# [Data in this exercise]
_ _ _ _ _
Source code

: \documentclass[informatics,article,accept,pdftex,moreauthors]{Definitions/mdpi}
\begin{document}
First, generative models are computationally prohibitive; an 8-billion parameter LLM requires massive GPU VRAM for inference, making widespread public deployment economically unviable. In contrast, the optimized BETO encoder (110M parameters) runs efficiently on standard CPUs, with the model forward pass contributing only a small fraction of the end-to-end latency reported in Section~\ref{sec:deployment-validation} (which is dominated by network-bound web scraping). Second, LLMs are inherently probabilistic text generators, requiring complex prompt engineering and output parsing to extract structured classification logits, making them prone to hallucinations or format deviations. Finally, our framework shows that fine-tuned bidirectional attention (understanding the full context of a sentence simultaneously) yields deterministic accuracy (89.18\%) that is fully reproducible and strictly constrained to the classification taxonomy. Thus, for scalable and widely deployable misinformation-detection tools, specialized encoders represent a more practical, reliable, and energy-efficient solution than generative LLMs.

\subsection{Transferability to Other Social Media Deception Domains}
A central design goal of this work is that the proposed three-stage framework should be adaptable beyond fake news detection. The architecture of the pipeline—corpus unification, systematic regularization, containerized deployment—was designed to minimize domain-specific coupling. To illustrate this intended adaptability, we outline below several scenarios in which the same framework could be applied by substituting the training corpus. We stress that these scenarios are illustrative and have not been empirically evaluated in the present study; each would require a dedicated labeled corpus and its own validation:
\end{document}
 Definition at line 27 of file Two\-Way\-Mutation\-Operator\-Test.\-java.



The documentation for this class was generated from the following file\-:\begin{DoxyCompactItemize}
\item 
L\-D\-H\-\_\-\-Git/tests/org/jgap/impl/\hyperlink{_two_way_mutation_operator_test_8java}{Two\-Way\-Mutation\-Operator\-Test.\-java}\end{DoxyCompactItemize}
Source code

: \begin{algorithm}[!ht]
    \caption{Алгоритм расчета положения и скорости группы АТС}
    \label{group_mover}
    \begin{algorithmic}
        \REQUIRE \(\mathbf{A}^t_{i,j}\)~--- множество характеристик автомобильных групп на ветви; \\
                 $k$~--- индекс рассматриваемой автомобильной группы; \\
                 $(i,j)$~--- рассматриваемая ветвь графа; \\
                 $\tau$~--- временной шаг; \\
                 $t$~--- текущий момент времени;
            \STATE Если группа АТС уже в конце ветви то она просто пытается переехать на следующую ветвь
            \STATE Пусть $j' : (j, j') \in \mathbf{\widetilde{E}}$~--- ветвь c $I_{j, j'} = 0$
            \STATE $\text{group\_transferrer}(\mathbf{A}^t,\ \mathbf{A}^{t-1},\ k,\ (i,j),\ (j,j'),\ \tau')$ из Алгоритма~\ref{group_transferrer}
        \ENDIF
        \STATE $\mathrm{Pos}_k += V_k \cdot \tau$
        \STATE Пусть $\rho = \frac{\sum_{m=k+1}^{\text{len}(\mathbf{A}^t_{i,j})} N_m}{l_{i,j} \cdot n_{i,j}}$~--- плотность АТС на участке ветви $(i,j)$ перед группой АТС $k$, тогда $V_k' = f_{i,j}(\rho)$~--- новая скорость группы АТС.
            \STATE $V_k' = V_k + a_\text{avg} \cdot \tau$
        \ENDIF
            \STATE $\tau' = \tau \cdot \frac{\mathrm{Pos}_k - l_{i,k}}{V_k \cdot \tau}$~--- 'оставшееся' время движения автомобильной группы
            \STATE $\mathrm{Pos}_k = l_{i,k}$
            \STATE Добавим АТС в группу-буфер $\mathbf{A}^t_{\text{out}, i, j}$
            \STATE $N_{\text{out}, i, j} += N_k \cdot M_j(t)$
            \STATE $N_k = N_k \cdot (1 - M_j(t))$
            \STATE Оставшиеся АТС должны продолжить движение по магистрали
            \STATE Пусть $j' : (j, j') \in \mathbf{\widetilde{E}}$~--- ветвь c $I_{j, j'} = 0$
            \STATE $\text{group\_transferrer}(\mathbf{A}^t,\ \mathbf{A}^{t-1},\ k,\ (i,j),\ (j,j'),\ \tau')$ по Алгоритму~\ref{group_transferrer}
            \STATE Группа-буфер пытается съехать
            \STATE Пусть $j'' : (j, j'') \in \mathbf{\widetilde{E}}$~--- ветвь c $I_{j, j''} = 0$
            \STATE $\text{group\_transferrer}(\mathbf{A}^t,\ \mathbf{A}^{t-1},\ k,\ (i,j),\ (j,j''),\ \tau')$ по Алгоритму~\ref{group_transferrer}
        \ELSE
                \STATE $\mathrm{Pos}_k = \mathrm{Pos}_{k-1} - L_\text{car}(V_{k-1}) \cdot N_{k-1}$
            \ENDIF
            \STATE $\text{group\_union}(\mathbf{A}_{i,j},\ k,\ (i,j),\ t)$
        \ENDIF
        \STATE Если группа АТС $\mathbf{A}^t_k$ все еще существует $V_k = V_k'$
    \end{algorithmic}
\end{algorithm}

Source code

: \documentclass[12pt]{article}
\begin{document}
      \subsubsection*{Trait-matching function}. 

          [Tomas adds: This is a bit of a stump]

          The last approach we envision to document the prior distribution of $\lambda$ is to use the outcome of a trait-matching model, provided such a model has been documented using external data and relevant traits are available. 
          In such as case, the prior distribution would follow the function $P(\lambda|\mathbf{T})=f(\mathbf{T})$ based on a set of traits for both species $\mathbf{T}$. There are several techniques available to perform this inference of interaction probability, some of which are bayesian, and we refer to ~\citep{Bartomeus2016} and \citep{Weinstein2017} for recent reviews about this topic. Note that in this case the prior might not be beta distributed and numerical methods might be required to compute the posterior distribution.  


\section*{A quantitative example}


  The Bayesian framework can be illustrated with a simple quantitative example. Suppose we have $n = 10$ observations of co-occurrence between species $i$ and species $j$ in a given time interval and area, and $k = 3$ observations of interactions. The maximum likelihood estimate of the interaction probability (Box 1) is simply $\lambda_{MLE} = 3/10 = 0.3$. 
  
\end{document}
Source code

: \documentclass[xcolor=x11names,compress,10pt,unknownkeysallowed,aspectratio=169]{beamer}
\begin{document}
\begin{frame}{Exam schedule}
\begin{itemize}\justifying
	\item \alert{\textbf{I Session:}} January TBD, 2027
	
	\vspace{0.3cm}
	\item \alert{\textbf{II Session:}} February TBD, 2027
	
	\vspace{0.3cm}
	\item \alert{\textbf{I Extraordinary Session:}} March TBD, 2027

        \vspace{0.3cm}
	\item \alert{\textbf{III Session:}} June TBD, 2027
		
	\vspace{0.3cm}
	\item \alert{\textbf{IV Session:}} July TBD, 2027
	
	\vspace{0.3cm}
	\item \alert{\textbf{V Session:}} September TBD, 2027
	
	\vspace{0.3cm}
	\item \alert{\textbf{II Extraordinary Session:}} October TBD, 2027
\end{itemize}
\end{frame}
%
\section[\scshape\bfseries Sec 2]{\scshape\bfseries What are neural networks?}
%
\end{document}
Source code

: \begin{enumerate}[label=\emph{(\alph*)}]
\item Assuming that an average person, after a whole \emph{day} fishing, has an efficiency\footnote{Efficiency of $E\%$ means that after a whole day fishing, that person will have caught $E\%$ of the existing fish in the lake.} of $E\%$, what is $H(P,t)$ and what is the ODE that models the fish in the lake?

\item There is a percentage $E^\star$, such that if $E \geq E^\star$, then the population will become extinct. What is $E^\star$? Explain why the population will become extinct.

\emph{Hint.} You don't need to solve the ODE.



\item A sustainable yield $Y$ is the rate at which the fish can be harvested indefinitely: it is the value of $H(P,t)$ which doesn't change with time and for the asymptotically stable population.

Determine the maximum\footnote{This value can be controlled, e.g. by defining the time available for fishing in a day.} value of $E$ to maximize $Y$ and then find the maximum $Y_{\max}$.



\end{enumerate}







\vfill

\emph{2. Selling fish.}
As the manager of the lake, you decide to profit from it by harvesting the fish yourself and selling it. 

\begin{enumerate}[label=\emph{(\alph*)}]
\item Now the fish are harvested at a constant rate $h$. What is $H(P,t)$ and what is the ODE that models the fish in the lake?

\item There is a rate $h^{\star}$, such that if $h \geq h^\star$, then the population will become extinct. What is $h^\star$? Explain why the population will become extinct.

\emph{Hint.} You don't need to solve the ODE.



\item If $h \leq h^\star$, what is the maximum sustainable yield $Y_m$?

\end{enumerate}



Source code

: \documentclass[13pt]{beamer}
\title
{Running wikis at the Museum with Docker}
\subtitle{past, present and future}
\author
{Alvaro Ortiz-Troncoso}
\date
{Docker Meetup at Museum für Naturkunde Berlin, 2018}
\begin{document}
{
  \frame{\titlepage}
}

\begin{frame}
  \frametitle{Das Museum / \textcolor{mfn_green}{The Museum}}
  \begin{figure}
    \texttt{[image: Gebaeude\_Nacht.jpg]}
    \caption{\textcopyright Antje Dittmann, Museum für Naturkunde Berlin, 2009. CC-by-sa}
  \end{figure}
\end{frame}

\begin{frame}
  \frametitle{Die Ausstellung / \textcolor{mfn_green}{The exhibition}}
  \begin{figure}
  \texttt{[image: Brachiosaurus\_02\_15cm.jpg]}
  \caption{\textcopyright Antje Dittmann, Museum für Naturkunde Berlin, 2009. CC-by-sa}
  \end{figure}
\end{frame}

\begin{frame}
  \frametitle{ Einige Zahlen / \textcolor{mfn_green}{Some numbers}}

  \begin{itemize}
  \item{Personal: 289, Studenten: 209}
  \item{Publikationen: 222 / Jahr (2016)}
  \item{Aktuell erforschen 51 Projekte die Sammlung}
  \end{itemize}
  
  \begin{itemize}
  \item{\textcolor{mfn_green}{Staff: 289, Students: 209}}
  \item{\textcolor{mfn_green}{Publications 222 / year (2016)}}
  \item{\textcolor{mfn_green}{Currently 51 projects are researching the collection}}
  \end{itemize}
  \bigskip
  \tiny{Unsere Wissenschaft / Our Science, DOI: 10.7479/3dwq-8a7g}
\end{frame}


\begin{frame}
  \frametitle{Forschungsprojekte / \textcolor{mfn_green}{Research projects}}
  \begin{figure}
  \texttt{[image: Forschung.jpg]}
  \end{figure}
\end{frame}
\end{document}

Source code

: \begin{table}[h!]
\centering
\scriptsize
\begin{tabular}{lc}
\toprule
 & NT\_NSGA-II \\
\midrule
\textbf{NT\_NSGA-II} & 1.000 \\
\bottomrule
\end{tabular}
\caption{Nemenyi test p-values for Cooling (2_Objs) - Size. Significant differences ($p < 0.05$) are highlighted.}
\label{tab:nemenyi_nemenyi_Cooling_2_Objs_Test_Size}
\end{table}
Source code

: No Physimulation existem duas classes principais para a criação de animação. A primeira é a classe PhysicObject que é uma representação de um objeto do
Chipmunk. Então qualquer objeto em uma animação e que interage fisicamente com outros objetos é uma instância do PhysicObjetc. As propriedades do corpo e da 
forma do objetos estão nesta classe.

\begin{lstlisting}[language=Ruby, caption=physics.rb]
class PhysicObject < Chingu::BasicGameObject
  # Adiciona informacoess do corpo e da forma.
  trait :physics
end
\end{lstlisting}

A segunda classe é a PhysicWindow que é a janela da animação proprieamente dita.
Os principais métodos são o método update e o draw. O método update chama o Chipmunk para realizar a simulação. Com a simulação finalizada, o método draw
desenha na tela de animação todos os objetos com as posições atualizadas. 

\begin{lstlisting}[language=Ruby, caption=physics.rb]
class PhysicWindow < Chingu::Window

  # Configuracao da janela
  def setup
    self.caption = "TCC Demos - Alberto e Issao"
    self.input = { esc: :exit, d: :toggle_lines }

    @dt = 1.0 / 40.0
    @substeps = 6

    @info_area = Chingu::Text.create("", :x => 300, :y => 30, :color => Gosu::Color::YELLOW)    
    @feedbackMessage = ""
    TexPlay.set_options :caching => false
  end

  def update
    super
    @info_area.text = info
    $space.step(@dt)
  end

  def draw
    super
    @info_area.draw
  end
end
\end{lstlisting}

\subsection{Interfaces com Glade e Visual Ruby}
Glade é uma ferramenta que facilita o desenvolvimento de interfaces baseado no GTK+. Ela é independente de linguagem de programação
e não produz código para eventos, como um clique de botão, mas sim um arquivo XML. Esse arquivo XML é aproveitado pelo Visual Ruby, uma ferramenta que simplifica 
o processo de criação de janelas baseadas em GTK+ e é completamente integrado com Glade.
_ _ _ _ _
# [What is needed]
Where does the string "Chingu" appear in the records above? Return every line that holds it.

# [Output below]
class PhysicObject < Chingu::BasicGameObject
class PhysicWindow < Chingu::Window
    @info_area = Chingu::Text.create("", :x => 300, :y => 30, :color => Gosu::Color::YELLOW)    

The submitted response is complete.